Изменить размер шрифта - +
Горит он, весь так и пышет жаром. Чего делать, и не знаю. Травы из его запаса заварила, но поможет - нет, не ведаю.

    Крот поскреб затылок.

    -  Надо в Чернигов гнать, к Белобою. У него, помню, нянька старая травы ведает, заговоры знает. Вот ее и привезти надоть.

    -  Так чего стоишь, пенек замшелый? - напустилась на него Добрава. - запрягай, да гони.

    -  И правда, сам поеду, - сообразил староста. - И воеводу давно не видал…

    -  Нет уж, ты кого помоложе посылай. Знаю я: как сядете с Белобоем старое вспоминать - и знахарку не привезешь, и сам не приедешь до белых мух.

    -  Да я что… я и не хотел, сам-то. Ну-ка, давай, - Крот хлопнул по плечу старшего сына, - давай, воронка запрягай, да ветром в Чернигов. Чтоб к утру тама был, а к заходу ждем вас со знахаркой.

    Парень бросился к конюшне - слово отца здесь явно не обсуждалось. Мужики потоптались, умильно и жалостно поглядывая на старосту. Тот кашлянул, боком придвинулся к жене.

    -  А, что, Добравушка, бились мы крепко, вороги уж на что лютые, а все одно их одолели.

    Жена подозрительно покосилась на него.

    -  Это ты к чему ведешь?

    -  Да вот, угостить бы мужиков? И то сказать, сил сколько положили…

    -  Меду не дам, - отрезала Добрава. - Хотите - вон брага на леднике. Хоть упейтесь. - Она покачала головой: - Кабы не ведун, куда вам, сиволапым. Он того гляди помрет, а у вас бражка на уме.
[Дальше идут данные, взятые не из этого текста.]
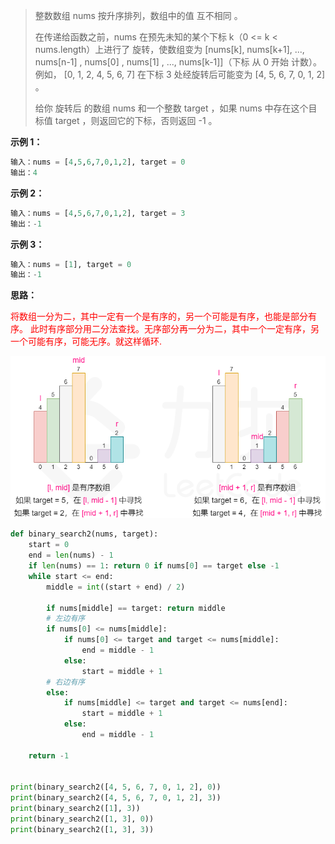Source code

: > 整数数组 nums 按升序排列，数组中的值 互不相同 。
>
> 在传递给函数之前，nums 在预先未知的某个下标 k（0 <= k < nums.length）上进行了 旋转，使数组变为 [nums[k], nums[k+1], ..., nums[n-1] , nums[0] , nums[1] , ..., nums[k-1]]（下标 从 0 开始 计数）。例如， [0, 1, 2, 4, 5, 6, 7] 在下标 3 处经旋转后可能变为 [4, 5, 6, 7, 0, 1, 2] 。
>
> 给你 旋转后 的数组 nums 和一个整数 target ，如果 nums 中存在这个目标值 target ，则返回它的下标，否则返回 -1 。
>

**示例 1：**

```python
输入：nums = [4,5,6,7,0,1,2], target = 0
输出：4
```



**示例 2：**

```python
输入：nums = [4,5,6,7,0,1,2], target = 3
输出：-1
```



**示例 3：**

```python
输入：nums = [1], target = 0
输出：-1
```

**思路：**

<font color=red>将数组一分为二，其中一定有一个是有序的，另一个可能是有序，也能是部分有序。
此时有序部分用二分法查找。无序部分再一分为二，其中一个一定有序，另一个可能有序，可能无序。就这样循环. </font>



![](images/33_fig1.png)

```python
def binary_search2(nums, target):
    start = 0
    end = len(nums) - 1
    if len(nums) == 1: return 0 if nums[0] == target else -1
    while start <= end:
        middle = int((start + end) / 2)

        if nums[middle] == target: return middle
        # 左边有序
        if nums[0] <= nums[middle]:
            if nums[0] <= target and target <= nums[middle]:
                end = middle - 1
            else:
                start = middle + 1
        # 右边有序
        else:
            if nums[middle] <= target and target <= nums[end]:
                start = middle + 1
            else:
                end = middle - 1

    return -1


print(binary_search2([4, 5, 6, 7, 0, 1, 2], 0))
print(binary_search2([4, 5, 6, 7, 0, 1, 2], 3))
print(binary_search2([1], 3))
print(binary_search2([1, 3], 0))
print(binary_search2([1, 3], 3))
```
    -  А мы помочь-то чем можем? - резонно спросил Крот, распахивая калитку. - Только вот за здоровье его выпить. Проходи, мужики, - указал он на стол, врытый в землю под раскидистой яблоней, - сейчас я принесу, чего там на леднике стоит.
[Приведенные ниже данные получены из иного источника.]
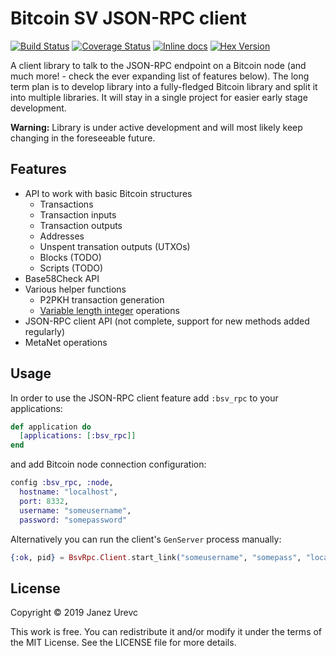 # Bitcoin SV JSON-RPC client

[![Build Status](https://travis-ci.org/slashrsm/bsv_rpc.svg?branch=master)](https://travis-ci.org/slashrsm/bsv_rpc)
[![Coverage Status](https://coveralls.io/repos/slashrsm/bsv_rpc/badge.svg?branch=master)](https://coveralls.io/r/slashrsm/bsv_rpc?branch=master)
[![Inline docs](http://inch-ci.org/github/slashrsm/bsv_rpc.svg)](http://hexdocs.pm/bsv_rpc/)
[![Hex Version](http://img.shields.io/hexpm/v/bsv_rpc.svg?style=flat)](https://hex.pm/packages/bsv_rpc)

A client library to talk to the JSON-RPC endpoint on a Bitcoin node (and much more! - check the ever expanding list of features below). The long term plan is to develop library into a fully-fledged Bitcoin library and split it into multiple libraries. It will stay in a single project for easier early stage development.

**Warning:** Library is under active development and will most likely keep changing in the foreseeable future. 

## Features

* API to work with basic Bitcoin structures
  * Transactions
  * Transaction inputs
  * Transaction outputs
  * Addresses
  * Unspent transation outputs (UTXOs)
  * Blocks (TODO)
  * Scripts (TODO)
* Base58Check API
* Various helper functions 
  * P2PKH transaction generation
  * [Variable length integer](https://en.bitcoin.it/wiki/Protocol_documentation#Variable_length_integer) operations
* JSON-RPC client API (not complete, support for new methods added regularly)
* MetaNet operations

## Usage

In order to use the JSON-RPC client feature add `:bsv_rpc` to your applications:

```elixir
def application do
  [applications: [:bsv_rpc]]
end
```

and add Bitcoin node connection configuration:

```elixir
config :bsv_rpc, :node,
  hostname: "localhost",
  port: 8332,
  username: "someusername",
  password: "somepassword"

```

Alternatively you can run the client's `GenServer` process manually:

```elixir
{:ok, pid} = BsvRpc.Client.start_link("someusername", "somepass", "localhost", 8332)
```

## License

Copyright © 2019 Janez Urevc

This work is free. You can redistribute it and/or modify it under the
terms of the MIT License. See the LICENSE file for more details.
    -  Только не шуметь, - грозно предупредила старостиха, - покой ему надобен.

    * * *

    Под руководством Середина Добрава смешала в плошке выбранные им из торбы травы, добавила березового угля, растертой ольховой коры, заварила кипятком и вышла, поставив плошку на лавку у печи. Олег приподнял повязку на плече. Вокруг раны кожа побагровела, вздулась. Он скрипнул зубами: только гангрены не хватало. Если остановить распространение, то организм, возможно, сам справится. Вспомнить бы заговор… Мысли путались, он стискивал зубы, пытаясь вызвать в памяти нужные слова, откидывался в бессилии, снова приподнимался, простирал руку над плошкой.

    -  Ты, кровь мертвая, горькая, выйди из тела, уйди в землю, …оставь меня, выйди из тела, уйди в землю, забери с собой лихоманку-трясовицу… Приложу плакун, приложу тирлич, приложу нечуй-ветер, унесет он жар, заберет морок, развеет по-над лесом, над рекой, над полем скошенным, чтоб следа не осталось, чтоб память забылась…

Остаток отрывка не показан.